According to VCEP guidelines, the rule for BS4 is: "Strong: Lack of segregation in affected members of two or more families.". The evidence for this variant shows: no segregation data available. Therefore, this criterion is not applied.

BP1

BP1 (Not Applied)

According to standard ACMG guidelines, the rule for BP1 is: "Missense variant in a gene for which primarily truncating variants are known to cause disease.". The evidence for this variant shows: PTEN disease mechanism includes missense variants. Therefore, this criterion is not applied.

BP2

BP2 (Not Applied)

According to VCEP guidelines, the rule for BP2 is: "Supporting: Observed in trans with a pathogenic PTEN variant or in cis with multiple pathogenic variants.". The evidence for this variant shows: no cis or trans observations with other PTEN variants. Therefore, this criterion is not applied.

BP3

BP3 (Not Applied)

According to standard ACMG guidelines, the rule for BP3 is: "In-frame indels in a repetitive region without a known function.". The evidence for this variant shows: it is a missense change. Therefore, this criterion is not applied.

BP4

BP4 (Not Applied)

According to VCEP guidelines, the rule for BP4 is: "Supporting: Multiple lines of computational evidence suggest no impact (Missense variants: REVEL <0.5).". The evidence for this variant shows: REVEL = 0.96, predictive of damage.
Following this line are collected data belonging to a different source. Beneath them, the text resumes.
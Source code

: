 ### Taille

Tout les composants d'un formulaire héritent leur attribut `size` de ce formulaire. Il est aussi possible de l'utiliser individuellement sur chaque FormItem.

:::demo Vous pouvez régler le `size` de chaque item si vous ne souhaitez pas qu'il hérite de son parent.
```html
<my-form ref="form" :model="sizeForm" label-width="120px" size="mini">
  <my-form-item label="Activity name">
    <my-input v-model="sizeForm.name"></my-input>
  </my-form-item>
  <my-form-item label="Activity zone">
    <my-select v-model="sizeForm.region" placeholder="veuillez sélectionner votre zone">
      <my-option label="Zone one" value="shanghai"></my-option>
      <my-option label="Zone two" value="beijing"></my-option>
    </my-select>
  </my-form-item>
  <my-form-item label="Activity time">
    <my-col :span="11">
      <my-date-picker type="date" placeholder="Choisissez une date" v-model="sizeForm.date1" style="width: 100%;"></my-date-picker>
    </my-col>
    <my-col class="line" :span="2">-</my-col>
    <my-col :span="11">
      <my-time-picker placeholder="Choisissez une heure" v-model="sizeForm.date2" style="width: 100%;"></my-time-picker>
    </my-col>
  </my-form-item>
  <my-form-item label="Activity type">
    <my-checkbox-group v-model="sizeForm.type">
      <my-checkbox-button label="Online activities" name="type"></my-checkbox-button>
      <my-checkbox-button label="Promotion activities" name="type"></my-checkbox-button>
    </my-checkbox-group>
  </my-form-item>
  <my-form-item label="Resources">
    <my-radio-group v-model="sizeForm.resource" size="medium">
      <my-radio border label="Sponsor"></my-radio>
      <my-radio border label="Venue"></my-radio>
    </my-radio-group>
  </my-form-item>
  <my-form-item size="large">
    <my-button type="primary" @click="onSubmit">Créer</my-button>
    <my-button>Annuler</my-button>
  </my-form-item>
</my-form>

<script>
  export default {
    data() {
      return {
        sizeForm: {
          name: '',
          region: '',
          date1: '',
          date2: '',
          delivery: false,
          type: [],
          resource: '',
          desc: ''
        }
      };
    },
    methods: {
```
Therefore, this criterion is not applied.

BP5

BP5 (Not Applied)

According to standard ACMG guidelines, the rule for BP5 is: "Variant found in a case with an alternate molecular basis for disease.". The evidence for this variant shows: no alternate molecular basis reported. Therefore, this criterion is not applied.

BP6

BP6 (Not Applied)

According to standard ACMG guidelines, the rule for BP6 is: "Reputable source recently reports variant as benign, but the evidence is not available.". The evidence for this variant shows: no reputable source reports benign. Therefore, this criterion is not applied.

BP7

BP7 (Not Applied)

According to standard ACMG guidelines, the rule for BP7 is: "A synonymous or intronic variant at or beyond +7/-21 with no predicted splice impact.". The evidence for this variant shows: it is a missense change. Therefore, this criterion is not applied.